### What the task requires
Scan the records for the string "dilution", then copy each line that has it.

### Stored data

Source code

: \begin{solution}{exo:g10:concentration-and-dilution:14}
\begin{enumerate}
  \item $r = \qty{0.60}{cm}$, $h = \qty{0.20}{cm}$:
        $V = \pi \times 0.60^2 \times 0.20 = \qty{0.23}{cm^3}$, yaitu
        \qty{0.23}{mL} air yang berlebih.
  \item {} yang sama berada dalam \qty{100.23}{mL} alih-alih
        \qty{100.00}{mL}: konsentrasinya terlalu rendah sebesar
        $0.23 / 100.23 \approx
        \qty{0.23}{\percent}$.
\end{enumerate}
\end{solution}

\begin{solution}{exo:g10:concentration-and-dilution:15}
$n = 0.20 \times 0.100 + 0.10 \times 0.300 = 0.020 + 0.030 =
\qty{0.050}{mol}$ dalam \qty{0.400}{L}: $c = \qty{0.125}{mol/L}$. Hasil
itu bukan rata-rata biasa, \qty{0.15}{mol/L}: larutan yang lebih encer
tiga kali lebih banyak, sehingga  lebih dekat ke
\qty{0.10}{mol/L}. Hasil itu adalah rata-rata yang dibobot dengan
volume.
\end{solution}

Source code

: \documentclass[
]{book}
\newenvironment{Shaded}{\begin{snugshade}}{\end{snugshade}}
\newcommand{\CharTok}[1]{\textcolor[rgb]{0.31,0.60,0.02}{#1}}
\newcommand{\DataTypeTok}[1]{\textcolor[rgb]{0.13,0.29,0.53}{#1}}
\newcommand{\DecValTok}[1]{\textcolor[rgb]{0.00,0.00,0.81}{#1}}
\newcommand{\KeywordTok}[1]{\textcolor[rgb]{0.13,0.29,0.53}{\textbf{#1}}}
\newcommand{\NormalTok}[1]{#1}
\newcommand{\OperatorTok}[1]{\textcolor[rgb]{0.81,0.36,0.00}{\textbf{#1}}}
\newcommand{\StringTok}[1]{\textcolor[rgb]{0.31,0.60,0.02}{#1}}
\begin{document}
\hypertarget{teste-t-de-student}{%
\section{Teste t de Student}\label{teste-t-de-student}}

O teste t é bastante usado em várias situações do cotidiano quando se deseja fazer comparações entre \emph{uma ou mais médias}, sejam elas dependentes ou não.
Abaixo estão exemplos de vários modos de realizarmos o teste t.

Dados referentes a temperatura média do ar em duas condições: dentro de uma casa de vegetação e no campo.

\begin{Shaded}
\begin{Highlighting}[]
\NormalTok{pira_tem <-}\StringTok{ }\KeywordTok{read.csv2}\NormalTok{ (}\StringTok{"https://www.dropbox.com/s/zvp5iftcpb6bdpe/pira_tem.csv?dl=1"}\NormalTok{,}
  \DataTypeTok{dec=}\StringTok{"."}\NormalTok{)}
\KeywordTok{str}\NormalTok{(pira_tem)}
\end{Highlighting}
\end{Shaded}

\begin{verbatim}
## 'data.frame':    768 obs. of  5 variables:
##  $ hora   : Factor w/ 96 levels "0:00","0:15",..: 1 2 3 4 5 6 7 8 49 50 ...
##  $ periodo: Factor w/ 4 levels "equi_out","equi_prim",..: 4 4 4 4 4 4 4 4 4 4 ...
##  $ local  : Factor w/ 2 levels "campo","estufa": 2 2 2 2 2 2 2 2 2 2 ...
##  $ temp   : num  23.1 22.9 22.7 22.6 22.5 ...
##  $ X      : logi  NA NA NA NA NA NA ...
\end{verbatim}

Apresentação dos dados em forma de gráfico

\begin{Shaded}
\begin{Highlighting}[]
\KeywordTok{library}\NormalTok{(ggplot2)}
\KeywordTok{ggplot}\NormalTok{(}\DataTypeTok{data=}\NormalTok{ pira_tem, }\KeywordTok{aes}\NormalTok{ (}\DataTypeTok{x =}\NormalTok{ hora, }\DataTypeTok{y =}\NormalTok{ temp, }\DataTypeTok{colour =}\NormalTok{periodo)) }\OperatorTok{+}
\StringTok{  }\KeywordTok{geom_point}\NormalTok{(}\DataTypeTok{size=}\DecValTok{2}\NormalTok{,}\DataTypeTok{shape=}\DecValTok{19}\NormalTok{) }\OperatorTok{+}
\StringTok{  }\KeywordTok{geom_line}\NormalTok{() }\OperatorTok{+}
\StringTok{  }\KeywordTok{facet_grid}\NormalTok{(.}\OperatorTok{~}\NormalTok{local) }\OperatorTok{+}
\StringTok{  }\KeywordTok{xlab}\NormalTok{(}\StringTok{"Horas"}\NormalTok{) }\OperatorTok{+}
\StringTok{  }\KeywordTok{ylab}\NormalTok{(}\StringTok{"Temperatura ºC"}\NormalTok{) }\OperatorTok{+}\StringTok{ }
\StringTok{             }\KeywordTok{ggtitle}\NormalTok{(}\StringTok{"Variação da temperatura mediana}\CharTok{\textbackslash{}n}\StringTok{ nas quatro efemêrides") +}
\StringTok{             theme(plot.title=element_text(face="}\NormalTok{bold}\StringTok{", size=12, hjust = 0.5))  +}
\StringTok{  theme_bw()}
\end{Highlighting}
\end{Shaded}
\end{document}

### Result of this exercise
: \begin{solution}{exo:g10:concentration-and-dilution:14}
\begin{solution}{exo:g10:concentration-and-dilution:15}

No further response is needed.